4.3.2. Running the fine-tuning job

When you run a training job to tune a model, you must specify the resources needed, and provide any authorization credentials required.

Note

The code in this procedure specifies how to run the example fine-tuning job. If you have the specified resources, you can run the example code without editing it.

Alternatively, you can modify the example code to specify the appropriate details for your fine-tuning job.

Prerequisites

  • You can access an OpenShift cluster that has sufficient worker nodes with supported accelerators to run your training or tuning job.

    The example fine-tuning job requires 8 worker nodes, where each worker node has 64 GiB memory, 4 CPUs, and 1 NVIDIA GPU.

  • You can access a workbench that is suitable for distributed training, as described in Creating a workbench for distributed training.
  • You have administrator access for the project.

    • If you created the project, you automatically have administrator access.
    • If you did not create the project, your cluster administrator must give you administrator access.
  • You have access to a model.
  • You have access to data that you can use to train the model.
  • You have configured the fine-tuning job as described in Configuring the fine-tuning job.
  • You can access a dynamic storage provisioner that supports ReadWriteMany (RWX) Persistent Volume Claim (PVC) provisioning, such as Red Hat OpenShift Data Foundation.
  • A PersistentVolumeClaim resource named shared with RWX access mode is attached to your workbench.
  • You have a Hugging Face account and access token. For more information, search for "user access tokens" in the Hugging Face documentation.

Procedure

  1. Open the workbench, as follows:

    1. Log in to the Red Hat OpenShift AI web console.
    2. Click Projects and click your project.
    3. Click the Workbenches tab. If your workbench is not already running, start the workbench.
    4. Click the Open link to open the IDE in a new window.
  2. Click File Open, and open the Jupyter notebook that you used to configure the fine-tuning job.
  3. Create a cell to run the job, and add the following content:

    client.create_job(
        job_kind="PyTorchJob",
        name="sft",
        train_func=main,
        num_workers=8,
        num_procs_per_worker="1",
        resources_per_worker={
            "nvidia.com/gpu": 1,
            "memory": "64Gi",
            "cpu": 4,
        },
        base_image="quay.io/modh/training:py311-cuda124-torch251",
        env_vars={
            # Hugging Face
            "HF_HOME": "/mnt/shared/.cache",
            "HF_TOKEN": "",
            # CUDA
            "PYTORCH_CUDA_ALLOC_CONF": "expandable_segments:True",
            # NCCL
            "NCCL_DEBUG": "INFO",
            "NCCL_ENABLE_DMABUF_SUPPORT": "1",
        },
        packages_to_install=[
            "tensorboard",
        ],
        parameters=parameters,
        volumes=[
            V1Volume(name="shared",
                persistent_volume_claim=V1PersistentVolumeClaimVolumeSource(claim_name="shared")),
        ],
        volume_mounts=[
            V1VolumeMount(name="shared", mount_path="/mnt/shared"),
        ],
    )
  4. Edit the HF_TOKEN value to specify your Hugging Face access token.

    Optional: If you specify a different model, and your model is not a gated model from the Hugging Face Hub, remove the HF_HOME and HF_TOKEN entries.

  5. Optional: Edit the other content to specify the appropriate values for your environment, as follows:

    1. Edit the num_workers value to specify the number of worker nodes.
    2. Update the resources_per_worker values according to the job requirements and the resources available.
    3. The example provided is for NVIDIA GPUs.
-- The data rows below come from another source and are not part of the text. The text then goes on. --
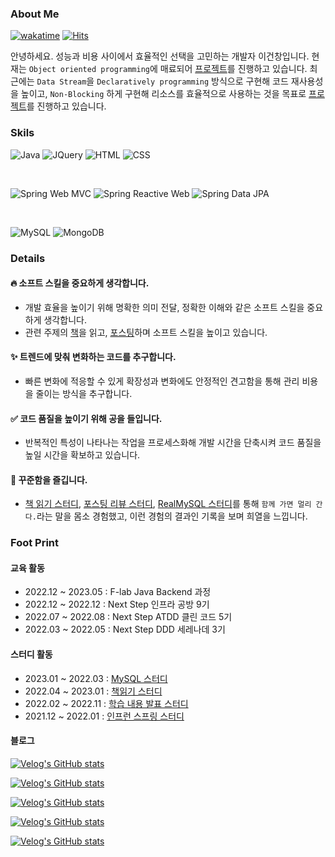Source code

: 
### About Me

[![wakatime](https://wakatime.com/badge/user/90b119ca-80b9-4368-a9d2-3404cc5dd55b.svg)](https://wakatime.com/@90b119ca-80b9-4368-a9d2-3404cc5dd55b)
[![Hits](https://hits.seeyoufarm.com/api/count/incr/badge.svg?url=https%3A%2F%2Fgithub.com%2FImaspear&count_bg=%239A9B9A&title_bg=%23555555&icon=&icon_color=%23E7E7E7&title=hits&edge_flat=false)](https://hits.seeyoufarm.com)

안녕하세요. 성능과 비용 사이에서 효율적인 선택을 고민하는 개발자 이건창입니다. 현재는 `Object oriented programming`에 매료되어 [프로젝트](https://github.com/this-is-spear/numble-banking-api)를 진행하고 있습니다. 최근에는 `Data Stream`을 `Declaratively programming` 방식으로 구현해 코드 재사용성을 높이고, `Non-Blocking` 하게 구현해 리소스를 효율적으로 사용하는 것을 목표로 [프로젝트](https://github.com/this-is-spear/numble-mybox)를 진행하고 있습니다.

### Skils

![Java](https://img.shields.io/badge/Java-ED8B00?style=for-the-badge&logo=openjdk&logoColor=white)
![JQuery](https://img.shields.io/badge/jQuery-0769AD?style=for-the-badge&logo=jquery&logoColor=white)
![HTML](https://img.shields.io/badge/HTML-239120?style=for-the-badge&logo=html5&logoColor=white)
![CSS](https://img.shields.io/badge/CSS-239120?&style=for-the-badge&logo=css3&logoColor=white)

<br>

![Spring Web MVC](https://img.shields.io/badge/Spring%20Web%20MVC-6DB33F?style=for-the-badge&logo=spring&logoColor=white)
![Spring Reactive Web](https://img.shields.io/badge/Spring%20Reactive%20Web-6DB33F?style=for-the-badge&logo=spring&logoColor=white)
![Spring Data JPA](https://img.shields.io/badge/Spring%20Data%20JPA-6DB33F?style=for-the-badge&logo=spring&logoColor=white)

<br>

![MySQL](https://img.shields.io/badge/MySQL-00000F?style=for-the-badge&logo=mysql&logoColor=white)
![MongoDB](https://img.shields.io/badge/MongoDB-4EA94B?style=for-the-badge&logo=mongodb&logoColor=white)

### Details

#### 🔥 소프트 스킬을 중요하게 생각합니다.

- 개발 효율을 높이기 위해 명확한 의미 전달, 정확한 이해와 같은 소프트 스킬을 중요하게 생각합니다.
- 관련 주제의 [책](https://www.notion.so/8db9702a527f4780aa91808b5ee5ef7c)을 읽고, [포스팅](https://velog.io/@this-is-spear?tag=%EC%86%8C%ED%94%84%ED%8A%B8%EC%8A%A4%ED%82%AC)하며 소프트 스킬을 높이고 있습니다.

#### ✨ 트렌드에 맞춰 변화하는 코드를 추구합니다.

- 빠른 변화에 적응할 수 있게 확장성과 변화에도 안정적인 견고함을 통해 관리 비용을 줄이는 방식을 추구합니다.

#### ✅ 코드 품질을 높이기 위해 공을 들입니다.

- 반복적인 특성이 나타나는 작업을 프로세스화해 개발 시간을 단축시켜 코드 품질을 높일 시간을 확보하고 있습니다. 

#### 🙏 꾸준함을 즐깁니다.

- [책 읽기 스터디](https://github.com/Stacked-Book), [포스팅 리뷰 스터디](https://github.com/Meet-Coder-Study/posting-review/pulls?q=is%3Aclosed+is%3Apr+author%3Athis-is-spear+), [RealMySQL 스터디](https://www.notion.so/9beed6627f224c21b1cac1beb82b1d07)를 통해 `함께 가면 멀리 간다.`라는 말을 몸소 경험했고, 이런 경험의 결과인 기록을 보며 희열을 느낍니다.

### Foot Print

#### 교육 활동

- 2022.12 ~ 2023.05 : F-lab Java Backend 과정
- 2022.12 ~ 2022.12 : Next Step 인프라 공방 9기
- 2022.07 ~ 2022.08 : Next Step ATDD 클린 코드 5기
- 2022.03 ~ 2022.05 : Next Step DDD 세레나데 3기

#### 스터디 활동

- 2023.01 ~ 2022.03 : [MySQL 스터디](https://www.craft.do/s/tLDOBpVJGDv8XM)
- 2022.04 ~ 2023.01 : [책읽기 스터디](https://github.com/Stacked-Book)
- 2022.02 ~ 2022.11 : [학습 내용 발표 스터디](https://github.com/Meet-Coder-Study/posting-review/pulls?q=is%3Apr+author%3Athis-is-spear+is%3Aclosed+)
- 2021.12 ~ 2022.01 : [인프런 스프링 스터디](https://www.craft.do/s/dxzyRZGaX0ayiB)

#### 블로그

[![Velog's GitHub stats](https://velog-readme-stats.vercel.app/api?name=this-is-spear&slug=Reactive-Programming에-매료된-나)](https://velog.io/@this-is-spear/Reactive-Programming%EC%97%90-%EB%A7%A4%EB%A3%8C%EB%90%9C-%EC%9D%B4%EC%9C%A0)

[![Velog's GitHub stats](https://velog-readme-stats.vercel.app/api?name=this-is-spear&slug=JPA-영속성-컨텍스트-이슈)](https://velog.io/@this-is-spear/JPA-%EC%98%81%EC%86%8D%EC%84%B1-%EC%9D%B4%EC%8A%88)

[![Velog's GitHub stats](https://velog-readme-stats.vercel.app/api?name=this-is-spear&slug=동시성-문제-해결-경험)](https://velog.io/@this-is-spear/%EB%8F%99%EC%8B%9C%EC%84%B1-%EB%AC%B8%EC%A0%9C-%ED%95%B4%EA%B2%B0-%EA%B2%BD%ED%97%98)

[![Velog's GitHub stats](https://velog-readme-stats.vercel.app/api?name=this-is-spear&slug=직접-바라본-Test-Driven-Development)](https://velog.io/@this-is-spear/%EB%82%B4%EA%B0%80-%EB%B0%94%EB%9D%BC%EB%B3%B8-Test-Driven-Development)

[![Velog's GitHub stats](https://velog-readme-stats.vercel.app/api?name=this-is-spear&slug=데이터베이스-인덱스를-사용해서-경험해보자)](https://velog.io/@this-is-spear/%EB%8D%B0%EC%9D%B4%ED%84%B0%EB%B2%A0%EC%9D%B4%EC%8A%A4-%EC%9D%B8%EB%8D%B1%EC%8A%A4%EB%A5%BC-%EC%82%AC%EC%9A%A9%ED%95%B4%EC%84%9C-%EA%B2%BD%ED%97%98%ED%95%B4%EB%B3%B4%EC%9E%90)

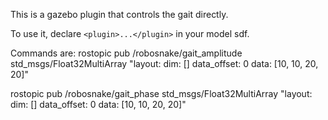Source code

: This is a gazebo plugin that controls the gait directly.

To use it, declare ``<plugin>...</plugin>`` in your model sdf.

Commands are:
rostopic pub /robosnake/gait_amplitude std_msgs/Float32MultiArray "layout:
   dim: []
   data_offset: 0
data: [10, 10, 20, 20]"

rostopic pub /robosnake/gait_phase std_msgs/Float32MultiArray "layout:
   dim: []
   data_offset: 0
data: [10, 10, 20, 20]"
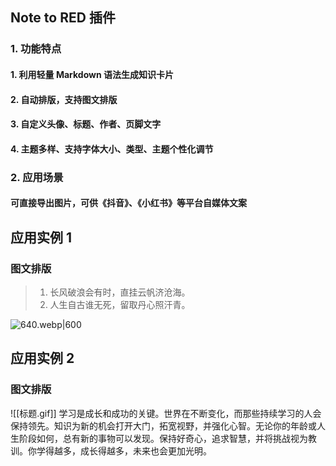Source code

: ## Note to RED 插件
### 1. 功能特点 
#### 1. 利用轻量 Markdown 语法生成知识卡片 
#### 2. 自动排版，支持图文排版
#### 3. 自定义头像、标题、作者、页脚文字
#### 4. 主题多样、支持字体大小、类型、主题个性化调节
### 2. 应用场景
#### 可直接导出图片，可供《抖音》、《小红书》等平台自媒体文案

## 应用实例 1
### 图文排版 

> 1. 长风破浪会有时，直挂云帆济沧海。
> 2. 人生自古谁无死，留取丹心照汗青。

![640.webp|600](https://fig-1321973591.cos.ap-nanjing.myqcloud.com/640.webp)

## 应用实例 2
### 图文排版 
![[标题.gif]] 学习是成长和成功的关键。世界在不断变化，而那些持续学习的人会保持领先。知识为新的机会打开大门，拓宽视野，并强化心智。无论你的年龄或人生阶段如何，总有新的事物可以发现。保持好奇心，追求智慧，并将挑战视为教训。你学得越多，成长得越多，未来也会更加光明。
If you use AMD accelerators, make the following additional changes:

      • In the resources_per_worker entry, change nvidia.com/gpu to amd.com/gpu
      • Change the base_image value to quay.io/modh/training:py311-rocm62-torch251
      • Remove the CUDA and NCCL entries
    4. If the RWX PersistentVolumeClaim resource that is attached to your workbench has a different name instead of shared, update the following values to replace shared with your PVC name:

      • In this cell, update the HF_HOME value.
      • In this cell, in the volumes entry, update the PVC details:

        • In the V1Volume entry, update the name and claim_name values.
        • In the volume_mounts entry, update the name and mount_path values.
      • In the cell where you set the training parameters, update the output_dir value.

        For more information about setting the training parameters, see Configuring the fine-tuning job.

  6. Run the cell to run the job.

Verification

View the progress of the job as follows:

  1. Create a cell with the following content:

    client.get_job_logs(
        name="sft",
        job_kind="PyTorchJob",
        follow=True,
    )
  2. Run the cell to view the job progress.

4.3.3. Deleting the fine-tuning job

When you no longer need the fine-tuning job, delete the job to release the resources.

Note

The code in this procedure specifies how to delete the example fine-tuning job. If you created the example fine-tuning job named sft, you can run the example code without editing it.

Alternatively, you can modify this example code to specify the name of your fine-tuning job.

Prerequisites

Procedure

  1. Open the workbench, as follows:

    1. Log in to the Red Hat OpenShift AI web console.
    2. Click Projects and click your project.
    3. Click the Workbenches tab. If your workbench is not already running, start the workbench.
    4. Click the Open link to open the IDE in a new window.
  2. Click File Open, and open the Jupyter notebook that you used to configure and run the example fine-tuning job.
  3. Create a cell with the following content:

    client.delete_job(name="sft")
  4. Optional: If you want to delete a different job, edit the content to replace sft with the name of your job.
  5. Run the cell to delete the job.

Verification

  1. In the OpenShift Console, in the Administrator perspective, click Workloads Jobs.
  2. From the Project list, select your project.
  3. Verify that the specified job is not listed.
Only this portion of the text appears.